Le 10 mai dernier, Ali Ulvi et Aysin Büyüknohutçu, connus comme des défenseurs de l’environnement ont été retrouvés assassinés dans leur maison à la montagne, dans le yayla (plateau) de Kızılcık, situé à Finike, district d’Antalya. Ils avait été tués le jour même par les balles d’un fusil de chasse, ils avaient 61 ans, tous les deux.
Un fait divers, ou une de ces marques, là encore, de la prédation pour le profit présentée par le pouvoir autoritaire comme le “progrès et la modernité” pour la Turquie ?
Cet assassinat, qui a endeuillé Antalya, pose questions : Qui est derrière ce meurtre? Et quelles sont les véritables raisons ?

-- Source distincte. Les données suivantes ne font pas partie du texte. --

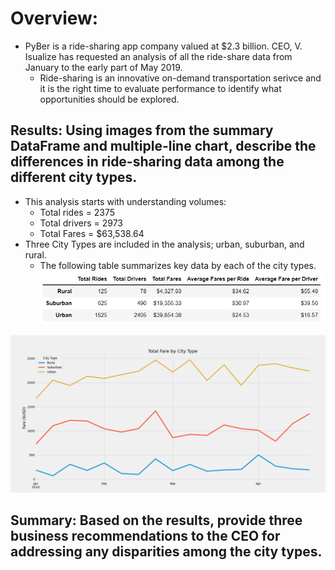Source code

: # Overview:
*  PyBer is a ride-sharing app company valued at $2.3 billion. CEO, V. Isualize has requested an analysis of all the ride-share data from January to the early part of May 2019.  
   * Ride-sharing is an innovative on-demand transportation serivce and it is the right time to evaluate performance to identify what opportunities should be explored.
## Results: Using images from the summary DataFrame and multiple-line chart, describe the differences in ride-sharing data among the different city types.
*  This analysis starts with understanding volumes:  
   *  Total rides = 2375
   *  Total drivers = 2973
   *  Total Fares = $63,538.64
*  Three City Types are included in the analysis; urban, suburban, and rural.  
   *  The following table summarizes key data by each of the city types. 
![](/analysis/PyBer_data_summary.png)



![](/analysis/PyBer_fare_summary.png)
## Summary: Based on the results, provide three business recommendations to the CEO for addressing any disparities among the city types.
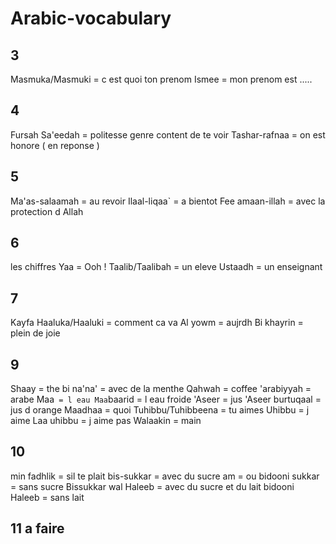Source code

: # Arabic-vocabulary

## 3
Masmuka/Masmuki = c est quoi ton prenom
Ismee = mon prenom est .....

## 4
Fursah Sa'eedah = politesse genre content de te voir
Tashar-rafnaa = on est honore ( en reponse )

## 5
Ma'as-salaamah = au revoir
Ilaal-liqaa` = a bientot
Fee amaan-illah = avec la protection d Allah

## 6
les chiffres
Yaa = Ooh !
Taalib/Taalibah = un eleve
Ustaadh = un enseignant

## 7
Kayfa Haaluka/Haaluki = comment ca va 
Al yowm = aujrdh
Bi khayrin = plein de joie

## 9
Shaay = the
bi na'na' = avec de la menthe
Qahwah = coffee
'arabiyyah = arabe
Maa` = l eau
Maa`baarid = l eau froide
'Aseer = jus
'Aseer burtuqaal = jus d orange
Maadhaa = quoi
Tuhibbu/Tuhibbeena = tu aimes
Uhibbu = j aime
Laa uhibbu = j aime pas
Walaakin = main

## 10
min fadhlik = sil te plait
bis-sukkar = avec du sucre
am = ou
bidooni sukkar = sans sucre
Bissukkar wal Haleeb = avec du sucre et du lait
bidooni Haleeb = sans lait

## 11 a faire



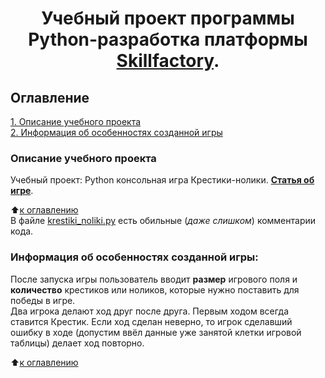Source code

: # <center> Учебный проект программы Python-разработка платформы [Skillfactory](http://skillfactory.ru). </center>

## Оглавление  
[1. Описание учебного проекта](https://github.com/Cherant1976/SF_Python_project_Krestiki_Noliki#Описание-учебного-проекта)   
[2. Информация об особенностях созданной игры](https://github.com/Cherant1976/SF_Python_project_Krestiki_Noliki#Информация-об-особенностях-созданной-игры)  
  

### Описание учебного проекта    
Учебный проект: Python консольная игра Крестики-нолики. [**Cтатья об игре**](https://ru.wikipedia.org/wiki/Крестики-нолики).

:arrow_up:[к оглавлению](https://github.com/Cherant1976/SF_Python_project_Krestiki_Noliki#Оглавление)  
В файле [krestiki_noliki.py](https://github.com/Cherant1976/SF_Python_project_Krestiki_Noliki/blob/master/krestiki_noliki.py) есть обильные (*даже слишком*) комментарии кода.


### Информация об особенностях созданной игры:
После запуска игры пользователь вводит **размер** игрового поля и **количество** крестиков или ноликов, которые нужно поставить для победы в игре.  
Два игрока делают ход друг после друга. Первым ходом всегда ставится Крестик. 
Если ход сделан неверно, то игрок сделавший ошибку в ходе (допустим ввёл данные уже занятой клетки игровой таблицы) делает ход повторно.
  
:arrow_up:[к оглавлению](https://github.com/Cherant1976/SF_Python_project_Krestiki_Noliki#Оглавление)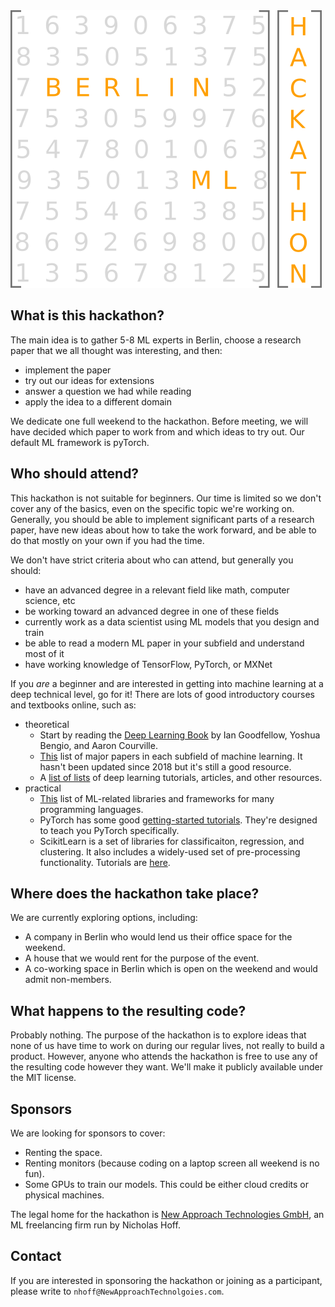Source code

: <img class="main-logo" src="logo.png">

## What is this hackathon?
The main idea is to gather 5-8 ML experts in Berlin, choose a research paper that we all thought was interesting, and then:
- implement the paper
- try out our ideas for extensions
- answer a question we had while reading
- apply the idea to a different domain

We dedicate one full weekend to the hackathon. Before meeting, we will have decided which paper to work from and which ideas to try out. Our default ML framework is pyTorch.

## Who should attend?
This hackathon is not suitable for beginners. Our time is limited so we don't cover any of the basics, even on the specific topic we're working on. Generally, you should be able to implement significant parts of a research paper, have new ideas about how to take the work forward, and be able to do that mostly on your own if you had the time.

We don't have strict criteria about who can attend, but generally you should:
- have an advanced degree in a relevant field like math, computer science, etc
- be working toward an advanced degree in one of these fields
- currently work as a data scientist using ML models that you design and train
- be able to read a modern ML paper in your subfield and understand most of it
- have working knowledge of TensorFlow, PyTorch, or MXNet

If you _are_ a beginner and are interested in getting into machine learning at a deep technical level, go for it! There are lots of good introductory courses and textbooks online, such as:
- theoretical
    - Start by reading the [Deep Learning Book](https://www.deeplearningbook.org/) by Ian Goodfellow, Yoshua Bengio, and Aaron Courville.
    - [This](https://github.com/floodsung/Deep-Learning-Papers-Reading-Roadmap) list of major papers in each subfield of machine learning. It hasn't been updated since 2018 but it's still a good resource.
    - A [list of lists](https://github.com/ujjwalkarn/Machine-Learning-Tutorials) of deep learning tutorials, articles, and other resources.
- practical
    - [This](https://github.com/josephmisiti/awesome-machine-learning) list of ML-related libraries and frameworks for many programming languages.
    - PyTorch has some good [getting-started tutorials](https://pytorch.org/tutorials/). They're designed to teach you PyTorch specifically.
    - ScikitLearn is a set of libraries for classificaiton, regression, and clustering. It also includes a widely-used set of pre-processing functionality. Tutorials are [here](https://scikit-learn.org/stable/tutorial/index.html).
    
## Where does the hackathon take place?
We are currently exploring options, including:
- A company in Berlin who would lend us their office space for the weekend.
- A house that we would rent for the purpose of the event.
- A co-working space in Berlin which is open on the weekend and would admit non-members.

## What happens to the resulting code?
Probably nothing. The purpose of the hackathon is to explore ideas that none of us have time to work on during our regular lives, not really to build a product. However, anyone who attends the hackathon is free to use any of the resulting code however they want. We'll make it publicly available under the MIT license.

## Sponsors
We are looking for sponsors to cover:
- Renting the space.
- Renting monitors (because coding on a laptop screen all weekend is no fun).
- Some GPUs to train our models. This could be either cloud credits or physical machines.

The legal home for the hackathon is [New Approach Technologies GmbH](newapproachtechnologies.com), an ML freelancing firm run by Nicholas Hoff.

## Contact
If you are interested in sponsoring the hackathon or joining as a participant, please write to `nhoff@NewApproachTechnolgoies.com`.

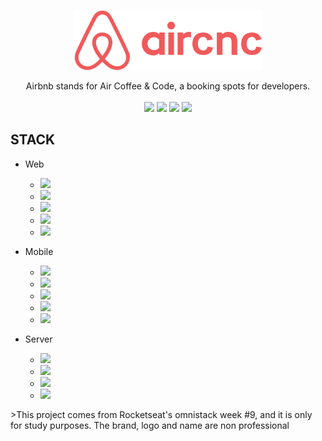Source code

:<p align="center"> 
    <img src="frontend/src/assets/logo@2x.png">
</p>

<p align="center">
Airbnb stands for Air Coffee &amp; Code, a booking spots for developers.

<br>
<br>

<img src="https://img.shields.io/github/stars/marcelogaldino/aircnc"/>
<img src="https://img.shields.io/github/forks/marcelogaldino/aircnc"/>
<img src="https://img.shields.io/github/issues/marcelogaldino/aircnc"/>
<img src="https://img.shields.io/github/license/marcelogaldino/aircnc"/>

## STACK

- Web
    - <img src="https://img.shields.io/badge/React-^16.10.2-blue"/> 
    - <img src="https://img.shields.io/badge/Axios-^0.19.0-blue"/> 
    - <img src="https://img.shields.io/badge/ReactDOM-^16.10.2-blue"/> 
    - <img src="https://img.shields.io/badge/ReactRouterDOM-^5.1.2-blue"/> 
    - <img src="https://img.shields.io/badge/ReactScripts-3.2.0-blue"/> 

- Mobile
    - <img src="https://img.shields.io/badge/Axios-^0.19.0-blueviolet"/>
    - <img src="https://img.shields.io/badge/ReactNative-0.60.0-blueviolet"/> 
    - <img src="https://img.shields.io/badge/expo-^35.0.0-blueviolet"/> 
    - <img src="https://img.shields.io/badge/ReactNavigation-^4.0.10-blueviolet"/> 
    - <img src="https://img.shields.io/badge/ReactNativeReanimated-~1.2.0-blueviolet"/> 

- Server
    - <img src="https://img.shields.io/badge/cors-^2.8.5-green"/> 
    - <img src="https://img.shields.io/badge/express-^4.17.1-green"/> 
    - <img src="https://img.shields.io/badge/mongoose-^5.7.5-green"/> 
    - <img src="https://img.shields.io/badge/multer-^1.4.2-green"/>

<p>
>This project comes from Rocketseat's omnistack week #9, and it is only for study purposes. The brand, logo and name are non professional
</p>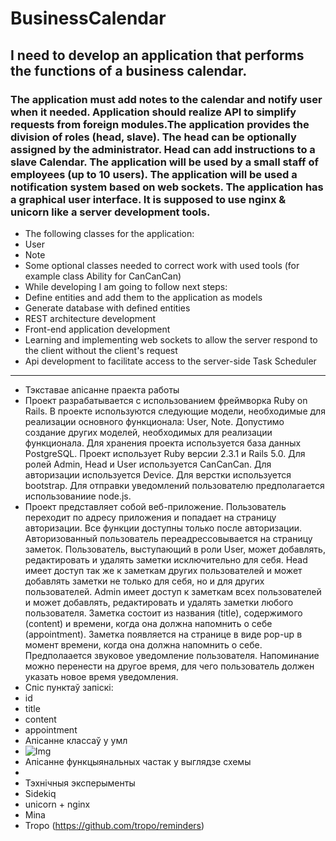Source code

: # BusinessCalendar
## I need to develop an application that performs the functions of a business calendar. 
### The application must add notes to the calendar and notify user when it needed. Application should realize API to simplify requests from foreign modules.The application provides the division of roles (head, slave). The head can be optionally assigned by the administrator. Head can add instructions to a slave Calendar. The application will be used by a small staff of employees (up to 10 users). The application will be used a notification system based on web sockets. The application has a graphical user interface. It is supposed to use nginx & unicorn like a server development tools.
* The following classes for the application:
 * User
 * Note
 * Some optional classes needed to correct work with used tools (for example class Ability for CanCanCan)
* While developing I am going to follow next steps:
 * Define entities and add them to the application as models
 * Generate database with defined entities
 * REST architecture development
 * Front-end application development
 * Learning and implementing web sockets to allow the server respond to the client without the client's request
 * Api development to facilitate access to the server-side Task Scheduler
---
* Тэкставае апісанне праекта работы
 * Проект разрабатывается с использованием фреймворка Ruby on Rails. В проекте используются следующие модели, необходимые для реализации основного функционала: User, Note. Допустимо создание других моделей, необходимых для реализации функционала. Для хранения проекта используется база данных PostgreSQL. Проект использует Ruby версии 2.3.1 и Rails 5.0. Для ролей Admin, Head и User используется CanCanCan. Для авторизации используется Device. Для верстки используется bootstrap. Для отправки уведомлений пользователю предполагается использованиие node.js.
 * Проект представляет собой веб-приложение. Пользователь переходит по адресу приложения и попадает на страницу авторизации. Все функции доступны только после авторизации. Авторизованный пользователь переадрессовывается на страницу заметок. Пользователь, выступающий в роли User, может добавлять, редактировать и удалять заметки исключительно для себя. Head имеет доступ так же к заметкам других пользователей и может добавлять заметки не только для себя, но и для других пользователей. Admin имеет доступ к заметкам всех пользователей и может добавлять, редактировать и удалять заметки любого пользователя. Заметка состоит из названия (title), содержимого (content) и времени, когда она должна напомнить о себе (appointment). Заметка появляется на странице в виде pop-up в момент времени, когда она должна напомнить о себе. Предполаается звуковое уведомление пользователя. Напоминание можно перенести на другое время, для чего пользователь должен указать новое время уведомления.
* Спіс пунктаў запіскі:
 * id
 * title
 * content
 * appointment
* Апісанне классаў у умл
 * ![Img](https://github.com/plufmua/BusinessCalendar/blob/master/models.JPG)
* Апісанне функцыянальных частак у выглядзе схемы
 * 
* Тэхнічныя эксперыменты
 * Sidekiq
 * unicorn + nginx 
 * Mina 
 * Tropo (https://github.com/tropo/reminders)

Nous apprenons qu’un homme de 31 ans, Ali Yamuç, qui avait été vu “tourner autour de la maison du couple dans les derniers jours” a été arrêté dans le cadre l’enquête de la police. Yamuç en est venu aux aveux lors de son premier interrogatoire, en exprimant qu’il était l’auteur du double meurtre, qu’il n’avait pas de travail et d’argent, et qu’il a commis l’assassinat pour des raisons crapuleuses…
L’avocat du couple Büyüknohutçu, İsmail Tunçbilek a demandé aux autorités, un approfondissement de l’enquête. Il va donc falloir attendre, pour savoir si derrière l’auteur déclaré de ce crime, il n’y aurait pas d’autres “commanditaires”, comme beaucoup de personnes le soupçonnent.
Ses soupçons et questionnements sont légitimes.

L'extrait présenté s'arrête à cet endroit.